[Items from a data source]
--

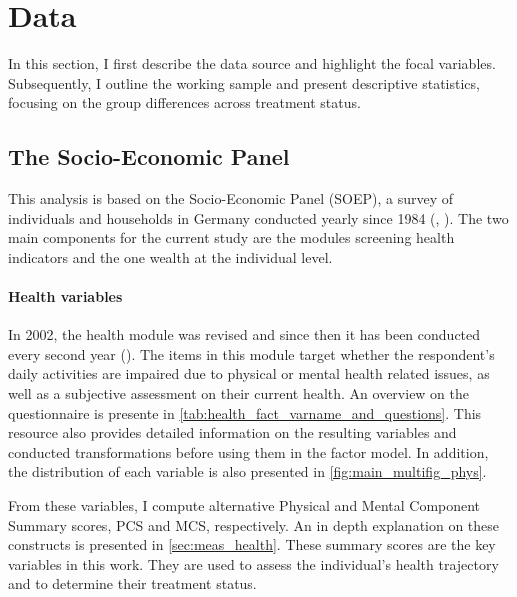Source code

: 



\chapter{Data}
\label{chap:data}

In this section, I first describe the data source and highlight the focal variables. Subsequently, I outline the working sample and present descriptive statistics, focusing on the group differences across treatment status.

\section{The Socio-Economic Panel}
\label{sec:soep}

This analysis is based on the Socio-Economic Panel (SOEP), a survey of individuals and households in Germany conducted yearly since 1984 (\cite{goebel.etal2019SOEP}, \cite{liebig.etal2022SOEP}). The two main components for the current study are the modules screening health indicators 
and the one wealth at the individual level.  


\subsubsection{Health variables} In 2002, the health module was revised and since then it has been conducted every
second year (\cite{grabka2022healthv37}). The items in this module target whether the respondent's daily activities
are impaired due to physical or mental health related issues, as well as a subjective assessment on their current
health. An overview on the questionnaire is presente in \cref{tab:health_fact_varname_and_questions}. This resource
also provides detailed information on the resulting variables and conducted transformations before using them in
the factor model. In addition, the distribution of each variable is also presented in
\cref{fig:main_multifig_phys}.
 
From these variables, I compute alternative Physical and Mental Component Summary scores, PCS and MCS,
respectively. An in depth explanation on these constructs is presented in \cref{sec:meas_health}. These summary
scores are the key variables in this work. They are used to assess the individual's health trajectory and to
determine their treatment status.


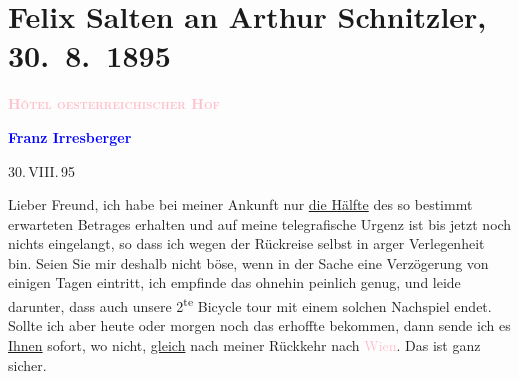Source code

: 

\renewcommand{\erwaehntePersonen}{Personen: Lou Andreas-Salomé, Richard Beer-Hofmann, Siegfried Bing, Emma Fr., Vincent van Gogh, Paul Goldmann, Franz Irresberger, Karl Kraus, Charlotte Pohl-Glas, Adele Sandrock}
\renewcommand{\erwaehnteOrte}{Orte: Asien, Bad Ischl, Gmunden, Japan, München, Paris, Salzburg, Wien, Österreichischer Hof}
\renewcommand{\erwaehnteWerke}{Werke: Ischler Brief. (Wiener Dichter auf der Esplanade.), Wiener Familien-Journal}
\section[Felix Salten an Arthur Schnitzler, 30. 8. 1895]{Felix Salten an Arthur Schnitzler, 30. 8. 1895}
\nopagebreak{}
\rehead{ }\normalsize\beginnumbering{}
\toendnotes[C]{\smallbreak\pagebreak[2]}
\toendnotes[C]{\smallbreak}
\pstart
           \noindent{}\centering{}{\pb}\textcolor{gray}{\textbf{\textsc{\textcolor{pink}{Hôtel oesterreichischer Hof}{}\ledrightnote{\textcolor{pink}{Österreichischer Hof}}}}}\pend
           
\pstart
           \noindent{}\centering{}\textcolor{gray}{\textbf{\textcolor{blue}{Franz Irresberger}{}\ledrightnote{\textcolor{blue}{Franz Irresberger}}}}\pend
           
\pstart
           \raggedleft{}30. VIII. 95\pend
           
\pstart
           Lieber Freund, ich habe bei meiner Ankunft nur \uline{die Hälfte} des so bestimmt erwarteten Betrages erhalten und auf meine
               telegrafische Urgenz ist bis jetzt noch nichts eingelangt, so dass ich wegen der
               Rückreise selbst in arger Verlegenheit bin. Seien Sie mir deshalb nicht böse, wenn in
               der Sache eine Verzögerung von einigen Tagen eintritt, ich empfinde das ohnehin
               peinlich genug, und leide darunter, dass auch unsere 2\textsuperscript{te}
               Bicycle tour mit einem solchen Nachspiel endet. Sollte ich aber heute oder
                  morgen noch das erhoffte bekommen, dann sende ich es \uline{Ihnen} sofort, wo nicht, \uline{gleich} nach meiner Rückkehr nach \textcolor{pink}{Wien}{}\ledrightnote{\textcolor{pink}{Wien}}.
               Das ist ganz sicher. \pend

--

■ Goal of the exercise
Repeat only the lines between the top of the entries above and the line containing "are impaired due", both ends included, without the pictures.

■ Solution to the exercise
Source code

: 



\chapter{Data}
\label{chap:data}

In this section, I first describe the data source and highlight the focal variables. Subsequently, I outline the working sample and present descriptive statistics, focusing on the group differences across treatment status.

\section{The Socio-Economic Panel}
\label{sec:soep}

This analysis is based on the Socio-Economic Panel (SOEP), a survey of individuals and households in Germany conducted yearly since 1984 (\cite{goebel.etal2019SOEP}, \cite{liebig.etal2022SOEP}). The two main components for the current study are the modules screening health indicators 
and the one wealth at the individual level.  


\subsubsection{Health variables} In 2002, the health module was revised and since then it has been conducted every
second year (\cite{grabka2022healthv37}). The items in this module target whether the respondent's daily activities
are impaired due to physical or mental health related issues, as well as a subjective assessment on their current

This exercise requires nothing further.